Excerpted data START
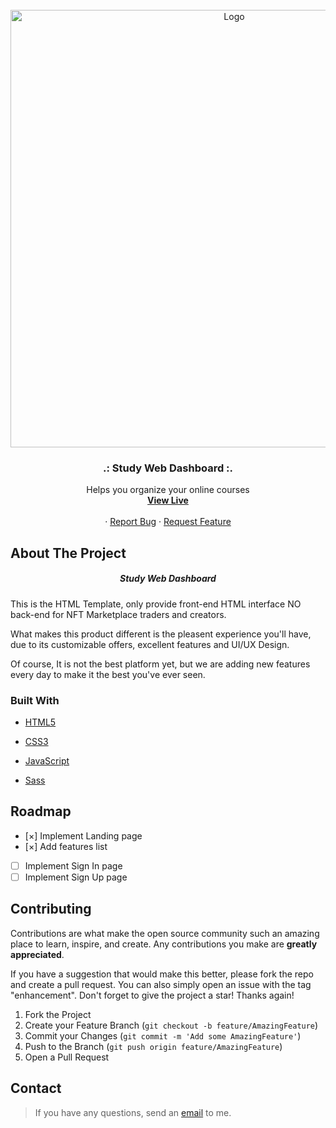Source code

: <div id="top"></div>

<!-- PROJECT LOGO -->
<br />
<div align="center">
    <img src="./images/weCare demo.png" alt="Logo" width="700">

  <h3 align="center">.: Study Web Dashboard :.</h3>

  <p align="center">
    Helps you organize your online courses
     <br />
    <a href="https://vida-heidari.github.io/Study-Web-Dashboard/" target="_blank"><strong>View Live</strong></a>
       <br />
       <br />
    ·
    <a href="https://github.com/Vida-Heidari/Study-Web-Dashboard/issues">Report Bug</a>
    ·
    <a href="https://github.com/Vida-Heidari/Study-Web-Dashboard/issues">Request Feature</a>
  </p>
</div>

<!-- ABOUT THE PROJECT -->

## About The Project

  <h5 align="center">Study Web Dashboard</h5>

This is the HTML Template, only provide front-end HTML interface NO back-end for NFT Marketplace traders and creators.

What makes this product different is the pleasent experience you'll have, due to its customizable offers, excellent features and UI/UX Design.

Of course, It is not the best platform yet, but we are adding new features every day to make it the best you've ever seen.

### Built With

- [HTML5](https://html.spec.whatwg.org/multipage/)
- [CSS3](https://www.w3.org/Style/CSS/Overview.en.html)
- [JavaScript](https://www.javascript.com/)
- [Sass](https://sass-lang.com/)

  <!-- ROADMAP -->

## Roadmap

- [&#xD7;] Implement Landing page
- [&#xD7;] Add features list
- [ ] Implement Sign In page
- [ ] Implement Sign Up page

<!-- CONTRIBUTING -->

## Contributing

Contributions are what make the open source community such an amazing place to learn, inspire, and create. Any contributions you make are **greatly appreciated**.

If you have a suggestion that would make this better, please fork the repo and create a pull request. You can also simply open an issue with the tag "enhancement".
Don't forget to give the project a star! Thanks again!

1. Fork the Project
2. Create your Feature Branch (`git checkout -b feature/AmazingFeature`)
3. Commit your Changes (`git commit -m 'Add some AmazingFeature'`)
4. Push to the Branch (`git push origin feature/AmazingFeature`)
5. Open a Pull Request

<!-- CONTACT -->

## Contact

> If you have any questions, send an [email](mailto:vidaaheidari@gmail.com) to me.

<!-- MARKDOWN LINKS & IMAGES -->

[contributors-shield]: https://img.shields.io/github/contributors/othneildrew/Best-README-Template.svg?style=for-the-badge
[contributors-url]: https://github.com/othneildrew/Best-README-Template/graphs/contributors
[forks-shield]: https://img.shields.io/github/forks/othneildrew/Best-README-Template.svg?style=for-the-badge
[forks-url]: https://github.com/othneildrew/Best-README-Template/network/members
[stars-shield]: https://img.shields.io/github/stars/othneildrew/Best-README-Template.svg?style=for-the-badge
[stars-url]: https://github.com/othneildrew/Best-README-Template/stargazers
[issues-shield]: https://img.shields.io/github/issues/othneildrew/Best-README-Template.svg?style=for-the-badge
[issues-url]: https://github.com/othneildrew/Best-README-Template/issues
[license-shield]: https://img.shields.io/github/license/othneildrew/Best-README-Template.svg?style=for-the-badge
[license-url]: https://github.com/othneildrew/Best-README-Template/blob/master/LICENSE.txt
[linkedin-shield]: https://img.shields.io/badge/-LinkedIn-black.svg?style=for-the-badge&logo=linkedin&colorB=555
[linkedin-url]: https://linkedin.com/in/othneildrew
[product-screenshot]: https://i.ibb.co/VY7Qc9n/view.png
Excerpted data END
**What the exercise asks**:
Show, from the listing above, every line holding the word "shields".

**Written response**:
[contributors-shield]: https://img.shields.io/github/contributors/othneildrew/Best-README-Template.svg?style=for-the-badge
[forks-shield]: https://img.shields.io/github/forks/othneildrew/Best-README-Template.svg?style=for-the-badge
[stars-shield]: https://img.shields.io/github/stars/othneildrew/Best-README-Template.svg?style=for-the-badge
[issues-shield]: https://img.shields.io/github/issues/othneildrew/Best-README-Template.svg?style=for-the-badge
[license-shield]: https://img.shields.io/github/license/othneildrew/Best-README-Template.svg?style=for-the-badge
[linkedin-shield]: https://img.shields.io/badge/-LinkedIn-black.svg?style=for-the-badge&logo=linkedin&colorB=555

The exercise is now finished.